报告题目：Quantum Computing and Quantum Embedding for Large-scale Electronic Structure problem
At present, Moore's Law is gradually failing, and various new computing architectures are emerging one after another. Quantum computing is likely to be a revolutionary technology in the future and has recently exhibited great potential in predicting chemical properties for various applications in drug discovery, material design, and catalyst optimization. However, quantum computing is in the era of noise intermediate-scale (NISQ), with the number of qubits up to (50-1000), limited coherence time, and gate fidelity. Progress has been made in simulating small molecules with no more than 20 qubits, by using quantum algorithms such as variational quantum eigensolver (VQE). Yet, originating from limitations of the size and the fidelity of near-term quantum hardware, how to accurately simulate large scale molecules and materials remains a challenge. In this talk, we shall present our work towards the larger scale and realistic chemistry simulation. Particularly, combined with quantum embedding theory, density matrix embedding theory as an example, we have greatly enhanced the ability of the current quantum device to simulate complex transition oxygen systems such as NiO which only requires 20 qubits which may require almost 10k qubits and vice versa. Besides, I will also briefly discuss other theoretical research in quantum chemistry simulation, the experimental realization of mainstream quantum systems, and future research trends and difficulties.

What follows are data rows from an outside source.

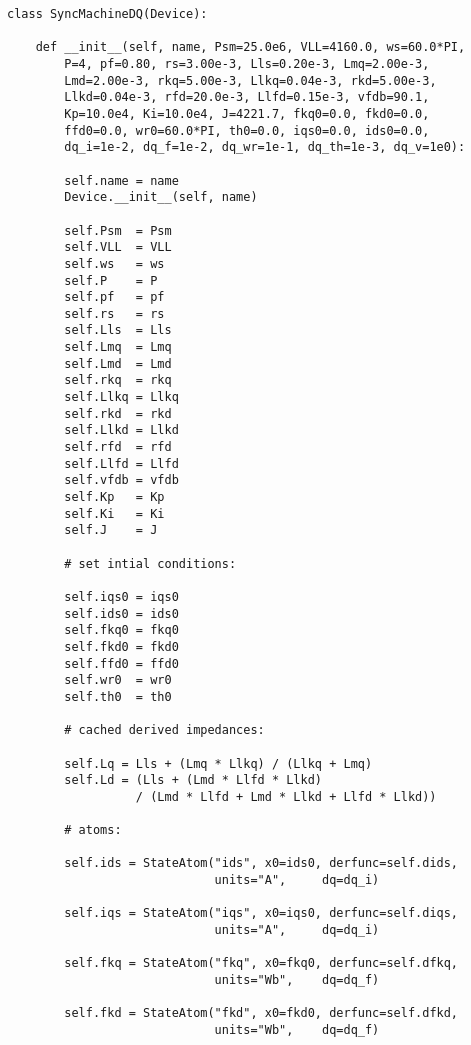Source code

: \begin{lstlisting}
class SyncMachineDQ(Device):

    def __init__(self, name, Psm=25.0e6, VLL=4160.0, ws=60.0*PI,
        P=4, pf=0.80, rs=3.00e-3, Lls=0.20e-3, Lmq=2.00e-3,
        Lmd=2.00e-3, rkq=5.00e-3, Llkq=0.04e-3, rkd=5.00e-3,
        Llkd=0.04e-3, rfd=20.0e-3, Llfd=0.15e-3, vfdb=90.1,
        Kp=10.0e4, Ki=10.0e4, J=4221.7, fkq0=0.0, fkd0=0.0,
        ffd0=0.0, wr0=60.0*PI, th0=0.0, iqs0=0.0, ids0=0.0,
        dq_i=1e-2, dq_f=1e-2, dq_wr=1e-1, dq_th=1e-3, dq_v=1e0):
        
        self.name = name  
        Device.__init__(self, name)
        
        self.Psm  = Psm
        self.VLL  = VLL
        self.ws   = ws
        self.P    = P
        self.pf   = pf
        self.rs   = rs
        self.Lls  = Lls
        self.Lmq  = Lmq
        self.Lmd  = Lmd
        self.rkq  = rkq
        self.Llkq = Llkq
        self.rkd  = rkd
        self.Llkd = Llkd
        self.rfd  = rfd
        self.Llfd = Llfd
        self.vfdb = vfdb
        self.Kp   = Kp
        self.Ki   = Ki
        self.J    = J
        
        # set intial conditions:
        
        self.iqs0 = iqs0
        self.ids0 = ids0
        self.fkq0 = fkq0
        self.fkd0 = fkd0
        self.ffd0 = ffd0
        self.wr0  = wr0
        self.th0  = th0 
        
        # cached derived impedances:
        
        self.Lq = Lls + (Lmq * Llkq) / (Llkq + Lmq)
        self.Ld = (Lls + (Lmd * Llfd * Llkd) 
                  / (Lmd * Llfd + Lmd * Llkd + Llfd * Llkd))
        
        # atoms:
        
        self.ids = StateAtom("ids", x0=ids0, derfunc=self.dids,
                             units="A",     dq=dq_i)
                             
        self.iqs = StateAtom("iqs", x0=iqs0, derfunc=self.diqs, 
                             units="A",     dq=dq_i)
                             
        self.fkq = StateAtom("fkq", x0=fkq0, derfunc=self.dfkq, 
                             units="Wb",    dq=dq_f)
                             
        self.fkd = StateAtom("fkd", x0=fkd0, derfunc=self.dfkd, 
                             units="Wb",    dq=dq_f)
                             

\end{lstlisting}
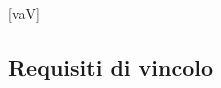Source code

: 
	[vaV]

	\newcommand{\ReqV}[3]{\stepcounter{vaV}R\thevaV V#1 & #2 & #3 \\}
	\newcommand{\subReqV}[3]{\stepcounter{secV}R\thevaV.\thesecV V#1 & #2 & #3 \\}






	\subsection{Requisiti di vincolo}\label{RequisitiVincolo}

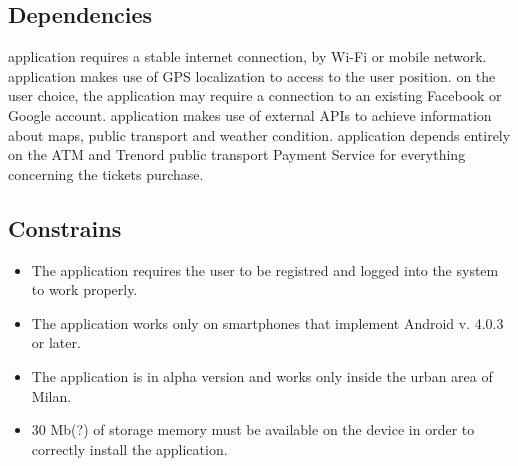 \subsection{Dependencies}
\begin{itemize}
	\The application requires a stable internet connection, by Wi-Fi or mobile network.
	\The application makes use of GPS localization to access to the user position.
	\Based on the user choice, the application may require a connection to an existing Facebook or Google account.
	\The application makes use of external APIs to achieve information about maps, public transport and weather condition.
	\The application depends entirely on the ATM and Trenord public transport Payment Service for everything concerning the tickets purchase.
\end{itemize}
\subsection{Constrains}
\begin{itemize}
	\item The application requires the user to be registred and logged into the system to work properly.
	\item The application works only on smartphones that implement Android v. 4.0.3 or later.
	\item The application is in alpha version and works only inside the urban area of Milan.
	\item 30 Mb(?) of storage memory must be available on the device in order to correctly install the application.
\end{itemize}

Dr. Dingshun Lv , Ph.D, works at ByteDance Research, technical leader of quantum computational chemistry team. I pursue my PhD under the internationally renowned ion trap experiment expert Kihwan Kim and engaged in research in quantum simulation and quantum optics in IIIS, Tsinghua University. So far, I have been working in quantum computing and quantum simulation for more than 10+years. After Ph.D. in 2018, I joined 2012 Lab in Huawei as a quantum computing and quantum algorithm researcher, specializing in and focusing on near-term quantum algorithm and software. While working at Huawei, I mainly focused on quantum many-body simulation (quantum chemistry simulation, Hubbard model, Schwinger model, Heisenberg model simulation) based on variational quantum eigensolver (VQE) and quantum approximation algorithm research (QAOA). In April 2021, I joined ByteDance Research and continued to focus on research in quantum computational chemistry. During these years, more than 10+ papers have been published in internationally renowned journals such as Nature Physics, Nature Communication, PRX, PRL, Chemical Science, npj Computational Materials, JCTC, QST, PRA, etc., with a Hindex of 10, and Google Scholar citation 1,000 times. I have also applied for 10+ patents. My current research interests: Quantum computational chemistry, large-scale quantum chemistry simulation, simulation of strongly correlated systems, etc.